Wendy's didn't lose its way because Dave Thomas died. Wendy's lost its way because the restaurants didn't embrace and live Mr. Thomas' founding values. (Forgive me, but where was "the beef.")

"At the Movies" had little chance at survival after the loss of Gene Siskel. The show wasn't a brand at all. Mr. Siskel and Mr. Ebert were the brands. (Two thumbs down for the "At the Movies" marketers.)

Strategic marketing mistakes like those are just as, or perhaps more detrimental than a company, an entity or an organization thinking (incorrectly) that their logo is their brand. Each are simply representations of the brand.

One's brand is the sum total of the perceptions your consumers or constituents believe about an entity.

To survive, personify a brand -- don't brand a personification.


How the brand is perceived by the consumer will largely depend on how it continues after the passing or the departure of a person closely associated with the brand.

It goes to content and to quality. In the case of Martha Stewart, her brand was associated with a mass merchandiser not really known for quality and as such her personal problems had little effect. Competitors with a better quality product at competitive pricing using a known celebrity had more impact on Martha's receptivity to the consumer than merely her brand. In the case of Wendy's, even when Dave Thomas was alive, the chain was always in the third or fourth tier of fast feeders due to lack of innovation in the menu and quality of food plus the individual franchise service and adherence to quality standards. Since Dave's passing, the brand remains mired in the same problems as when he was alive. "At the Movies" had and continues to have a great opportunity to re-establish a brand with viewers. Ebert and Siskel had chemistry that came across to viewers. All Disney has to do is establish chemistry that entices viewers and the show and the brand will have identity.

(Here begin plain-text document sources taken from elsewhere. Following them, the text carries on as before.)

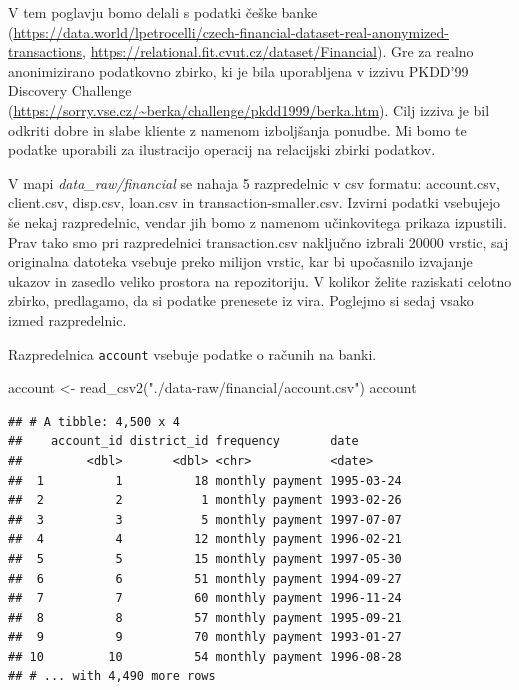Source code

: \documentclass[
]{book}
\newenvironment{Shaded}{\begin{snugshade}}{\end{snugshade}}
\newcommand{\FunctionTok}[1]{\textcolor[rgb]{0.00,0.00,0.00}{#1}}
\newcommand{\NormalTok}[1]{#1}
\newcommand{\OtherTok}[1]{\textcolor[rgb]{0.56,0.35,0.01}{#1}}
\newcommand{\StringTok}[1]{\textcolor[rgb]{0.31,0.60,0.02}{#1}}
\begin{document}
V tem poglavju bomo delali s podatki češke banke (\url{https://data.world/lpetrocelli/czech-financial-dataset-real-anonymized-transactions}, \url{https://relational.fit.cvut.cz/dataset/Financial}). Gre za realno anonimizirano podatkovno zbirko, ki je bila uporabljena v izzivu PKDD'99 Discovery Challenge (\url{https://sorry.vse.cz/~berka/challenge/pkdd1999/berka.htm}). Cilj izziva je bil odkriti dobre in slabe kliente z namenom izboljšanja ponudbe. Mi bomo te podatke uporabili za ilustracijo operacij na relacijski zbirki podatkov.

V mapi \emph{data\_raw/financial} se nahaja 5 razpredelnic v csv formatu: account.csv, client.csv, disp.csv, loan.csv in transaction-smaller.csv. Izvirni podatki vsebujejo še nekaj razpredelnic, vendar jih bomo z namenom učinkovitega prikaza izpustili. Prav tako smo pri razpredelnici transaction.csv naključno izbrali 20000 vrstic, saj originalna datoteka vsebuje preko milijon vrstic, kar bi upočasnilo izvajanje ukazov in zasedlo veliko prostora na repozitoriju. V kolikor želite raziskati celotno zbirko, predlagamo, da si podatke prenesete iz vira. Poglejmo si sedaj vsako izmed razpredelnic.

Razpredelnica \texttt{account} vsebuje podatke o računih na banki.

\begin{Shaded}
\begin{Highlighting}[]
\NormalTok{account }\OtherTok{\textless{}{-}} \FunctionTok{read\_csv2}\NormalTok{(}\StringTok{"./data{-}raw/financial/account.csv"}\NormalTok{)}
\NormalTok{account}
\end{Highlighting}
\end{Shaded}

\begin{verbatim}
## # A tibble: 4,500 x 4
##    account_id district_id frequency       date      
##         <dbl>       <dbl> <chr>           <date>    
##  1          1          18 monthly payment 1995-03-24
##  2          2           1 monthly payment 1993-02-26
##  3          3           5 monthly payment 1997-07-07
##  4          4          12 monthly payment 1996-02-21
##  5          5          15 monthly payment 1997-05-30
##  6          6          51 monthly payment 1994-09-27
##  7          7          60 monthly payment 1996-11-24
##  8          8          57 monthly payment 1995-09-21
##  9          9          70 monthly payment 1993-01-27
## 10         10          54 monthly payment 1996-08-28
## # ... with 4,490 more rows
\end{verbatim}
\end{document}
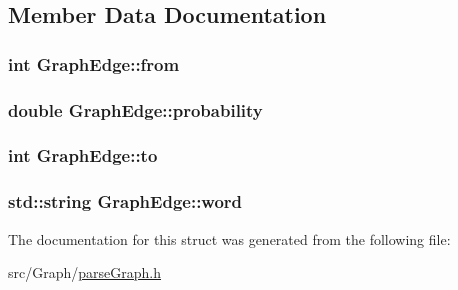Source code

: \subsection{Member Data Documentation}
\hypertarget{struct_graph_edge_ad8b9f222e49fe17fe381f347ff7c7e81}{
\subsubsection[{from}]{\setlength{\rightskip}{0pt plus 5cm}int Graph\+Edge\+::from}}\label{struct_graph_edge_ad8b9f222e49fe17fe381f347ff7c7e81}
\hypertarget{struct_graph_edge_a56e516acce66767c94701a0c584b7100}{
\subsubsection[{probability}]{\setlength{\rightskip}{0pt plus 5cm}double Graph\+Edge\+::probability}}\label{struct_graph_edge_a56e516acce66767c94701a0c584b7100}
\hypertarget{struct_graph_edge_ad8e53c4ee2f5b3f45de08651dc4ce165}{
\subsubsection[{to}]{\setlength{\rightskip}{0pt plus 5cm}int Graph\+Edge\+::to}}\label{struct_graph_edge_ad8e53c4ee2f5b3f45de08651dc4ce165}
\hypertarget{struct_graph_edge_aea90e7ccd4ee11650f02385ed63268f9}{
\subsubsection[{word}]{\setlength{\rightskip}{0pt plus 5cm}std\+::string Graph\+Edge\+::word}}\label{struct_graph_edge_aea90e7ccd4ee11650f02385ed63268f9}


The documentation for this struct was generated from the following file\+:\begin{DoxyCompactItemize}
\item 
src/\+Graph/\hyperlink{parse_graph_8h}{parse\+Graph.\+h}\end{DoxyCompactItemize}
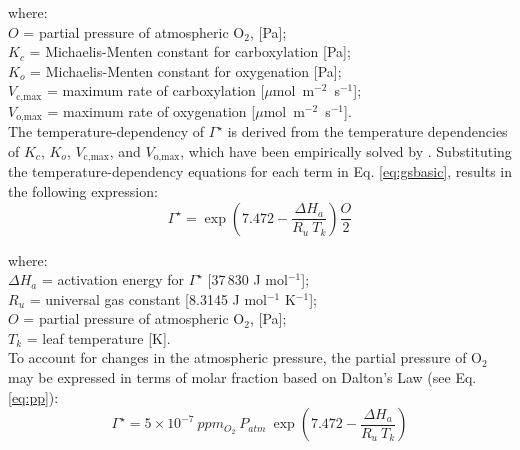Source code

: \noindent where:\\
\indent $O$ = partial pressure of atmospheric O$_2$, [Pa];\\
\indent $K_c$ = Michaelis-Menten constant for carboxylation [Pa];\\
\indent $K_o$ = Michaelis-Menten constant for oxygenation [Pa];\\
\indent $V_\text{c,max}$ = maximum rate of carboxylation [$\mu$mol~m$^{-2}$~s$^{-1}$];\\
\indent $V_\text{o,max}$ = maximum rate of oxygenation [$\mu$mol~m$^{-2}$~s$^{-1}$].\\

\noindent The temperature-dependency of $\Gamma^\star$ is derived from the temperature dependencies of $K_c$, $K_o$, $V_\text{c,max}$, and $V_\text{o,max}$, which have been empirically solved by \cite{bernacchi01}. 
Substituting the temperature-dependency equations for each term in Eq. \ref{eq:gsbasic}, results in the following expression:
\begin{equation}
\label{eq:gst}
    \Gamma^\star = \exp \left(7.472 - \frac{\Delta H_a}{R_u\: T_k}\right) \frac{O}{2}
\end{equation}

\noindent where:\\
\indent $\Delta H_a$ = activation energy for $\Gamma^\star$ [37$\,$830 J mol$^{-1}$];\\
\indent $R_u$ = universal gas constant [8.3145 J mol$^{-1}$ K$^{-1}$];\\
\indent $O$ = partial pressure of atmospheric O$_2$, [Pa];\\
\indent $T_k$ = leaf temperature [K].\\

\noindent To account for changes in the atmospheric pressure, the partial pressure of O$_2$ may be expressed in terms of molar fraction based on Dalton's Law (see Eq. \ref{eq:pp}):
\begin{equation}
\label{eq:gstpa}
    \Gamma^\star = 5\times 10^{-7}\: ppm_{O_2}\: P_{atm}\: \exp \left(7.472 - \frac{\Delta H_a}{R_u\: T_k}\right)
\end{equation}

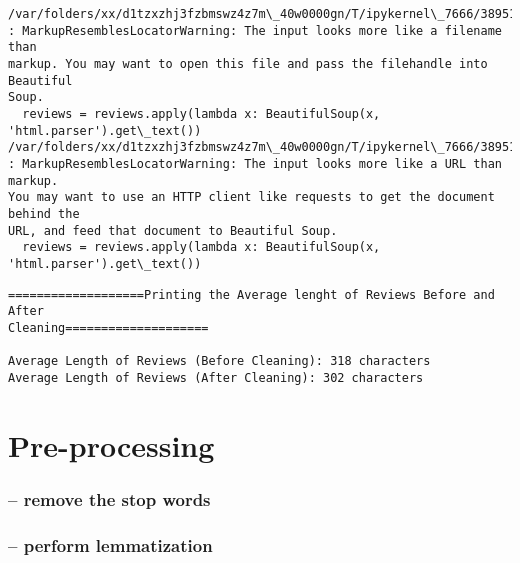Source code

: \documentclass[11pt]{article}
\begin{document}
    \begin{Verbatim}[commandchars=\\\{\}]
/var/folders/xx/d1tzxzhj3fzbmswz4z7m\_40w0000gn/T/ipykernel\_7666/3895173410.py:75
: MarkupResemblesLocatorWarning: The input looks more like a filename than
markup. You may want to open this file and pass the filehandle into Beautiful
Soup.
  reviews = reviews.apply(lambda x: BeautifulSoup(x, 'html.parser').get\_text())
/var/folders/xx/d1tzxzhj3fzbmswz4z7m\_40w0000gn/T/ipykernel\_7666/3895173410.py:75
: MarkupResemblesLocatorWarning: The input looks more like a URL than markup.
You may want to use an HTTP client like requests to get the document behind the
URL, and feed that document to Beautiful Soup.
  reviews = reviews.apply(lambda x: BeautifulSoup(x, 'html.parser').get\_text())
    \end{Verbatim}

    \begin{Verbatim}[commandchars=\\\{\}]
===================Printing the Average lenght of Reviews Before and After
Cleaning====================

Average Length of Reviews (Before Cleaning): 318 characters
Average Length of Reviews (After Cleaning): 302 characters
    \end{Verbatim}

    \section{Pre-processing}\label{pre-processing}

\subsubsection{-- remove the stop words}\label{remove-the-stop-words}

\subsubsection{-- perform lemmatization}\label{perform-lemmatization}
\end{document}
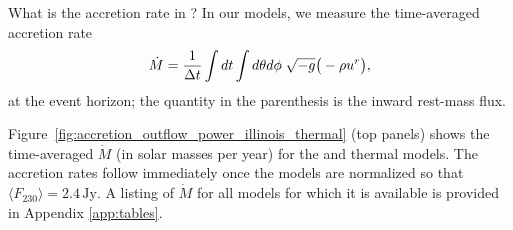 
What is the accretion rate in \sgra?  In our models, we measure the time-averaged accretion rate
\begin{equation}
  \dot{M} = \frac{1}{\Delta t}\int dt\int d\theta d\phi\hspace{0.1cm}\sqrt{-g}\big(-\rho u^{r}\big),
\end{equation}
at the event horizon; the quantity in the parenthesis is the inward rest-mass flux.

Figure~\ref{fig:accretion_outflow_power_illinois_thermal} (top panels) shows the time-averaged $\dot{M}$ (in solar masses per year) for the \kharma and \bhac thermal models.  The accretion rates follow immediately once the models are normalized so that $\langle F_{230}\rangle = 2.4\,\mathrm{Jy}$.  A listing of $\dot{M}$ for all models for which it is available is provided in Appendix \ref{app:tables}.


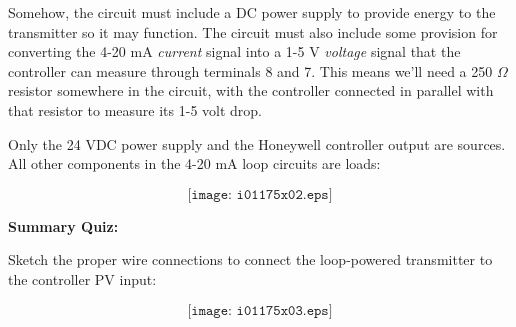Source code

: Somehow, the circuit must include a DC power supply to provide energy to the transmitter so it may function.  The circuit must also include some provision for converting the 4-20 mA {\it current} signal into a 1-5 V {\it voltage} signal that the controller can measure through terminals 8 and 7.  This means we'll need a 250 $\Omega$ resistor somewhere in the circuit, with the controller connected in parallel with that resistor to measure its 1-5 volt drop.
 






Only the 24 VDC power supply and the Honeywell controller output are sources.  All other components in the 4-20 mA loop circuits are loads:

$$\texttt{[image: i01175x02.eps]}$$








\vfil \eject

\noindent
{\bf Summary Quiz:}

Sketch the proper wire connections to connect the loop-powered transmitter to the controller PV input:

$$\texttt{[image: i01175x03.eps]}$$




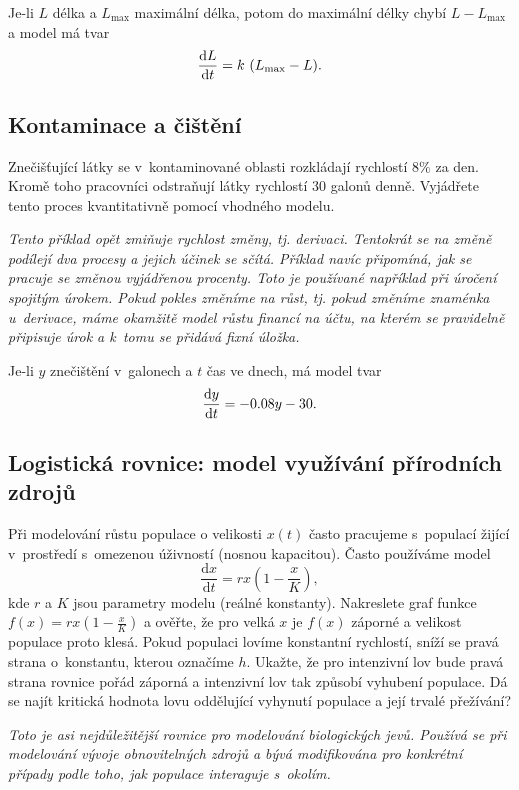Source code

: \reseni
Je-li $L$ délka a $L_{\max}$ maximální délka, potom do maximální délky chybí  $L-L_{\max}$ a model má tvar
$$\derivace Lt=k (L_{\max}-L).$$
\konec

\subsection{Kontaminace a čištění}
Znečišťující látky se v kontaminované oblasti rozkládají rychlostí
$8\%$ za den. Kromě toho pracovníci odstraňují látky rychlostí $30$
galonů denně. Vyjádřete tento proces kvantitativně pomocí vhodného
modelu.

\textit{Tento příklad opět zmiňuje rychlost změny, tj. derivaci. Tentokrát se na změně podílejí dva procesy a jejich účinek se sčítá. Příklad navíc připomíná, jak se pracuje se změnou vyjádřenou procenty. Toto je používané například při úročení spojitým úrokem. Pokud pokles změníme na růst, tj. pokud změníme
  znaménka u derivace, máme okamžitě model růstu financí na účtu, na kterém se pravidelně připisuje úrok a k tomu se přidává fixní úložka.}

\reseni Je-li $y$ znečištění v galonech a $t$ čas ve dnech, má model tvar
$$\frac{\mathrm{d}y}{\mathrm{d}t}=-0.08y-30.$$

\konec



\subsection{Logistická rovnice: model využívání přírodních zdrojů}
Při modelování růstu populace o velikosti $x(t)$ často pracujeme s populací žijící v prostředí s omezenou úživností (nosnou kapacitou). Často používáme model
$$\frac{\mathrm d x}{\mathrm dt}=rx\left(1-\frac xK\right),$$
kde $r$ a $K$ jsou parametry modelu (reálné konstanty).  Nakreslete
graf funkce $f(x)=rx\left(1-\frac xK\right)$ a ověřte, že pro velká
$x$ je $f(x)$ záporné a velikost populace proto klesá. Pokud populaci
lovíme konstantní rychlostí, sníží se pravá strana o konstantu, kterou
označíme $h$. Ukažte, že pro intenzivní lov bude pravá strana rovnice
pořád záporná a intenzivní lov tak způsobí vyhubení populace. Dá se
najít kritická hodnota lovu oddělující vyhynutí populace a její
trvalé přežívání?

\textit{Toto je asi nejdůležitější rovnice pro modelování biologických jevů. Používá se při modelování vývoje obnovitelných zdrojů a bývá modifikována pro konkrétní případy podle toho, jak populace interaguje s okolím.}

Anyone involved with marketing to small or med-sized businesses knows that when a new owner takes over there are numerous times when the business takes on new life and sales and marketshare increase. In some cases, the business floundered or hung by a thread because of the image and practices of the owner. New ownership realized what the consumer wanted and filled that void thereby creating value and the consumer than established the brand.

It is important to note that the consumer ultimately establishes brand based on perception of fulfilling their needs, wants and desires.